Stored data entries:
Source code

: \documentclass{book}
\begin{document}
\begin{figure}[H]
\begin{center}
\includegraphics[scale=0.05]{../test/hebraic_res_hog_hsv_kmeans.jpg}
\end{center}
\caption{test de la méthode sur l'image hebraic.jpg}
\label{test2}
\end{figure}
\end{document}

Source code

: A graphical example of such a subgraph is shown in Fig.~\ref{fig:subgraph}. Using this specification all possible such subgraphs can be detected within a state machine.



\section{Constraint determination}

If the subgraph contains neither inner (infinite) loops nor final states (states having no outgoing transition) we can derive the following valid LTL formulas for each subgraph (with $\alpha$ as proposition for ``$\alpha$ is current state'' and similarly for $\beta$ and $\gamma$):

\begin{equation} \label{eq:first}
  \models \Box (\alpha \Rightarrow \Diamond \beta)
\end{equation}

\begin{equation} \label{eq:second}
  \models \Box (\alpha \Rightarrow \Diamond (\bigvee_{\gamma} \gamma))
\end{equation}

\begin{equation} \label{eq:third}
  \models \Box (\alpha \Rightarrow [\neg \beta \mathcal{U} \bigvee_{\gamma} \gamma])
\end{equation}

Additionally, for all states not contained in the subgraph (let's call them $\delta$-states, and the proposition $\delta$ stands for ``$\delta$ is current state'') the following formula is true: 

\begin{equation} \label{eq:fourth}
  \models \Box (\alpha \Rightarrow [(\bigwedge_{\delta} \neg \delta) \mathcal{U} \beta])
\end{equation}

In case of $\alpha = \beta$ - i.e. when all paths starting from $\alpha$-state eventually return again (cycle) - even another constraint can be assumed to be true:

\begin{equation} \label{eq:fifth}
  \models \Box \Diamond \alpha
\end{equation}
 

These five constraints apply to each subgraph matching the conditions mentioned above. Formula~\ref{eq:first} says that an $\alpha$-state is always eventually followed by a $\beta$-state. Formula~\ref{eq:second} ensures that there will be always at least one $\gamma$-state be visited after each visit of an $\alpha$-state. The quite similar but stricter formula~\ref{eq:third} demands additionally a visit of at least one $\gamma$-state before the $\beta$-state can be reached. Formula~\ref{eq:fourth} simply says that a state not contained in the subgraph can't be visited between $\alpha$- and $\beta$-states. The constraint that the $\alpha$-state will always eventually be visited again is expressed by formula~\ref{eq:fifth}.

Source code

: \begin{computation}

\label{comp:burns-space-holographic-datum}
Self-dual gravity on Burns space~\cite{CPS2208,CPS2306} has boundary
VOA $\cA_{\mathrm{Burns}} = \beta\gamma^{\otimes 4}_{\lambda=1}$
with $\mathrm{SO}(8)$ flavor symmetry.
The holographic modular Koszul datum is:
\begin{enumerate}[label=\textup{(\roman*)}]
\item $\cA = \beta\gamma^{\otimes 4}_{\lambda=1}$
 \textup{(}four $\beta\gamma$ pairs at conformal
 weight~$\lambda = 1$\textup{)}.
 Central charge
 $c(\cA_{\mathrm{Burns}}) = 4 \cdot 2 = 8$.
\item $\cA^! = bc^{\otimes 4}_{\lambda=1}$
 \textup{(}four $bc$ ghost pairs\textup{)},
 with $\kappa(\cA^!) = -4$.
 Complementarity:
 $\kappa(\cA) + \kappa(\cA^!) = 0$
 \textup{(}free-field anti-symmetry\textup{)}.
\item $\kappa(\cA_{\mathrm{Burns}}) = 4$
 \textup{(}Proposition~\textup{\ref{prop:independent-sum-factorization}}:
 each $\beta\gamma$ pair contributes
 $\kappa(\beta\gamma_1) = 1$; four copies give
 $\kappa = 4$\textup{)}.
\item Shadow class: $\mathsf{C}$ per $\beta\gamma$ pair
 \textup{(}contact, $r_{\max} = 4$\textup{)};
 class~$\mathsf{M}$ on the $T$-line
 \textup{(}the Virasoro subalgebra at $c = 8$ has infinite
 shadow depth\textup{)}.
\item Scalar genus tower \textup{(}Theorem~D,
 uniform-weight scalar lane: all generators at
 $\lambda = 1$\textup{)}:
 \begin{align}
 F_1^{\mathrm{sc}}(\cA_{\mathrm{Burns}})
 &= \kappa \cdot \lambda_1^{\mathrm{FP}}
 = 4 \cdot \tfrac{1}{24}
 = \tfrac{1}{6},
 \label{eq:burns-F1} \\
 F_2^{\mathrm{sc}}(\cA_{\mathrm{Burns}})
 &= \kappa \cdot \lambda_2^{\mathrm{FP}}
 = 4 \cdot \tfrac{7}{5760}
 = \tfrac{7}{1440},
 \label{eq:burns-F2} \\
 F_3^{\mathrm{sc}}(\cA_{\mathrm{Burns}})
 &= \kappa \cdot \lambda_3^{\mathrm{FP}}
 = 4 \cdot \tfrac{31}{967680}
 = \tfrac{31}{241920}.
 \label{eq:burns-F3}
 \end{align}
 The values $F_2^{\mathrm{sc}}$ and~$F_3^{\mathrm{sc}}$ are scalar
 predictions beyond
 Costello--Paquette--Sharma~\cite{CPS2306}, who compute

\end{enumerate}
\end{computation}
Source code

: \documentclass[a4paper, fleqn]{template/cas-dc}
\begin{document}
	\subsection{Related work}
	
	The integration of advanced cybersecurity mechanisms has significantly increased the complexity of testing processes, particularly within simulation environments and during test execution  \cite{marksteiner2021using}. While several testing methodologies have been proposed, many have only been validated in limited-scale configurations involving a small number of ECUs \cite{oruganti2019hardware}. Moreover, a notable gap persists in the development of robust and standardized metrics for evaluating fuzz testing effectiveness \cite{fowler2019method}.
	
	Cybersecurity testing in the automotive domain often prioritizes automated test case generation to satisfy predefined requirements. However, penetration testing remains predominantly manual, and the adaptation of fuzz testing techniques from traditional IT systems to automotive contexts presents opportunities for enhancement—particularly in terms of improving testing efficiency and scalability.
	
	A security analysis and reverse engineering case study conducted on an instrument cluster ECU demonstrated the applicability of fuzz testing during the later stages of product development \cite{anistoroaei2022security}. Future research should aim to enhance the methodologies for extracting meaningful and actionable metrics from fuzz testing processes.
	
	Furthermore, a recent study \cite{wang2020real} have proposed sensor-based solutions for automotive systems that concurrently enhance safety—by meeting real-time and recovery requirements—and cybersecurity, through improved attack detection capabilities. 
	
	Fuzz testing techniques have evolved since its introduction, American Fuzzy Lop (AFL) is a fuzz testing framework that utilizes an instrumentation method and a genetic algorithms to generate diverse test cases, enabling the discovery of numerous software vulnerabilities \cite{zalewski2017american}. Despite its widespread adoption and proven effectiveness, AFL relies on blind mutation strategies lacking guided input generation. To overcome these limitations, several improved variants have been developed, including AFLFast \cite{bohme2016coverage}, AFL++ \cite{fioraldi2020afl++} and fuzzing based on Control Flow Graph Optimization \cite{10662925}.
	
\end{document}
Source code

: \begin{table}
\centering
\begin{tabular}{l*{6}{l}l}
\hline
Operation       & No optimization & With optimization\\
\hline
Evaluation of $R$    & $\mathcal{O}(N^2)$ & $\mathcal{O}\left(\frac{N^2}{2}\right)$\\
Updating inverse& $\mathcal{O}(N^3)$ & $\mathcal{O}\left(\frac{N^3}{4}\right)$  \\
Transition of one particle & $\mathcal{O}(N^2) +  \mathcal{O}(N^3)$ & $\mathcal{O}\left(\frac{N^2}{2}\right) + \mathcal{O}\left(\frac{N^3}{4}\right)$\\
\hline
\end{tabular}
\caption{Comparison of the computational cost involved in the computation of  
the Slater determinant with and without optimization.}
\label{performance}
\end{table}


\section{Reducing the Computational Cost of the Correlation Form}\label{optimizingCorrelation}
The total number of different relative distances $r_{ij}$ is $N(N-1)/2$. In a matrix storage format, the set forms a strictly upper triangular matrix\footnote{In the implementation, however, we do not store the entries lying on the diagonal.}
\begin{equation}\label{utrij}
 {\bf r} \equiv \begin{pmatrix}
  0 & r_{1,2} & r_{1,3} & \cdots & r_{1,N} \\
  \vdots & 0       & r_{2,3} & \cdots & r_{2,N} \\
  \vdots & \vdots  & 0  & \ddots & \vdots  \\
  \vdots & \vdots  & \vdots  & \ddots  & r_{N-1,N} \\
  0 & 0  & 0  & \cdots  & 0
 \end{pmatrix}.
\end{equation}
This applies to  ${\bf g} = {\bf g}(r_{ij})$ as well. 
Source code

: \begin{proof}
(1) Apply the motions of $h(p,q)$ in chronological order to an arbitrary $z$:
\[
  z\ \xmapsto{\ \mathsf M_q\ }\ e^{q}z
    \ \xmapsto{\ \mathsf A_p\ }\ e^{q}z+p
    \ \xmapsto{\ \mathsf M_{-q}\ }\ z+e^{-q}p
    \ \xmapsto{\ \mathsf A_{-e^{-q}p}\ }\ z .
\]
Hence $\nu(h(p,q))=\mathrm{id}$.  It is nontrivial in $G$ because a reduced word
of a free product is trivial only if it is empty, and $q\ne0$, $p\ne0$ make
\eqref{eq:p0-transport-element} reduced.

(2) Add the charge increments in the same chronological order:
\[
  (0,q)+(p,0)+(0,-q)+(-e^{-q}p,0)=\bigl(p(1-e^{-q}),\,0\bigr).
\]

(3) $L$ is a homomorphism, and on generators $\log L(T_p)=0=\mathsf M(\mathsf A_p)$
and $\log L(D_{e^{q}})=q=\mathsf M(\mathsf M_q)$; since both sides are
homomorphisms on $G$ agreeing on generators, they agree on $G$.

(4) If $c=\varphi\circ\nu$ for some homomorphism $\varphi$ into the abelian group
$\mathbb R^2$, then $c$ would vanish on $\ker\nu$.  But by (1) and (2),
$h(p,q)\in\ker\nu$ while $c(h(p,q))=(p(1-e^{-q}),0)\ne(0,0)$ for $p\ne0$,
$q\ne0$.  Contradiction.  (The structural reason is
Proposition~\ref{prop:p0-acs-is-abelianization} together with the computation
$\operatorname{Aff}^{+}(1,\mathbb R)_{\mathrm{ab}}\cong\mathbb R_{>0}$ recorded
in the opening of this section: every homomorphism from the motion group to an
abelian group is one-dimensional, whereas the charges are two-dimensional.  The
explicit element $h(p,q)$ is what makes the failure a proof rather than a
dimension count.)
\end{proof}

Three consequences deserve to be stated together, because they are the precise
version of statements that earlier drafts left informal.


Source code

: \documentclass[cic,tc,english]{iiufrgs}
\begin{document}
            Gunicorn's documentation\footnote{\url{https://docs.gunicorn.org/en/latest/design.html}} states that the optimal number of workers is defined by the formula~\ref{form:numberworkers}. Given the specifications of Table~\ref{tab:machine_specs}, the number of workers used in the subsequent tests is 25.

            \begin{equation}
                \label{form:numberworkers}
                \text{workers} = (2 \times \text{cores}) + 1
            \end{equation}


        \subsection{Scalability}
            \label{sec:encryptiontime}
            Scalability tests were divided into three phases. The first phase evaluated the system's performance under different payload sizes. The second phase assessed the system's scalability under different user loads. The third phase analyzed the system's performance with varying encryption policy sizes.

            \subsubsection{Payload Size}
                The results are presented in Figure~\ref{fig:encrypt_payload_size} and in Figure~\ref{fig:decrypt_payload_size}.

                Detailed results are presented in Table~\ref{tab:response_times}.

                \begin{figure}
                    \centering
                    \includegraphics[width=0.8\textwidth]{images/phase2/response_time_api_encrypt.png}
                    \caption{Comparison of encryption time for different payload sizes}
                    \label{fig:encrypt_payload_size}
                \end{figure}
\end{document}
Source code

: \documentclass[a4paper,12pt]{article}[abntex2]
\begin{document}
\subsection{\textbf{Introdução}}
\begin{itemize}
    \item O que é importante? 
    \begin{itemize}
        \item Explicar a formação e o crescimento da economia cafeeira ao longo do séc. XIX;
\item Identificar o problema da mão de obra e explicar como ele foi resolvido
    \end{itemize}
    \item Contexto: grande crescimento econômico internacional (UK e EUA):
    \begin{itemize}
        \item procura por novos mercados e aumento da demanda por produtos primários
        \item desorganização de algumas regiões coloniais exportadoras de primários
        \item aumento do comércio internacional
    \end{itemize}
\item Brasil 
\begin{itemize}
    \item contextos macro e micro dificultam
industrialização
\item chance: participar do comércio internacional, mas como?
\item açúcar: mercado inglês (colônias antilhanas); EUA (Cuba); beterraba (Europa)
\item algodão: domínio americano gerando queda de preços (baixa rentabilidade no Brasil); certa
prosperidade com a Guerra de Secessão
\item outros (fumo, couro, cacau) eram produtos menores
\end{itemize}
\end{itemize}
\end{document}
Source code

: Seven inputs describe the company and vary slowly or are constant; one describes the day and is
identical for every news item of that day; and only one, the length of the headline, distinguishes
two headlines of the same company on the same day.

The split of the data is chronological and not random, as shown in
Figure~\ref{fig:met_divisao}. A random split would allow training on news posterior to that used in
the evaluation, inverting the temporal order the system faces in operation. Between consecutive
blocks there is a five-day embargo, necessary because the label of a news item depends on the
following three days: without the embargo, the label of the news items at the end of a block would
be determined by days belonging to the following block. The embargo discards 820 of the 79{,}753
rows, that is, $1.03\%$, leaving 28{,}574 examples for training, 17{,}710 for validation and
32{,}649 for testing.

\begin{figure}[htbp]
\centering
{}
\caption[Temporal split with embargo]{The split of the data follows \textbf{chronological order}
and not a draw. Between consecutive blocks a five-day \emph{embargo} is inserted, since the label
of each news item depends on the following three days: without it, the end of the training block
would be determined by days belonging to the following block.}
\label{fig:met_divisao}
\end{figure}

The problem:
Every line that contains "metrics" should be copied out of the data.

Exercise answer:
	The integration of advanced cybersecurity mechanisms has significantly increased the complexity of testing processes, particularly within simulation environments and during test execution  \cite{marksteiner2021using}. While several testing methodologies have been proposed, many have only been validated in limited-scale configurations involving a small number of ECUs \cite{oruganti2019hardware}. Moreover, a notable gap persists in the development of robust and standardized metrics for evaluating fuzz testing effectiveness \cite{fowler2019method}.
	A security analysis and reverse engineering case study conducted on an instrument cluster ECU demonstrated the applicability of fuzz testing during the later stages of product development \cite{anistoroaei2022security}. Future research should aim to enhance the methodologies for extracting meaningful and actionable metrics from fuzz testing processes.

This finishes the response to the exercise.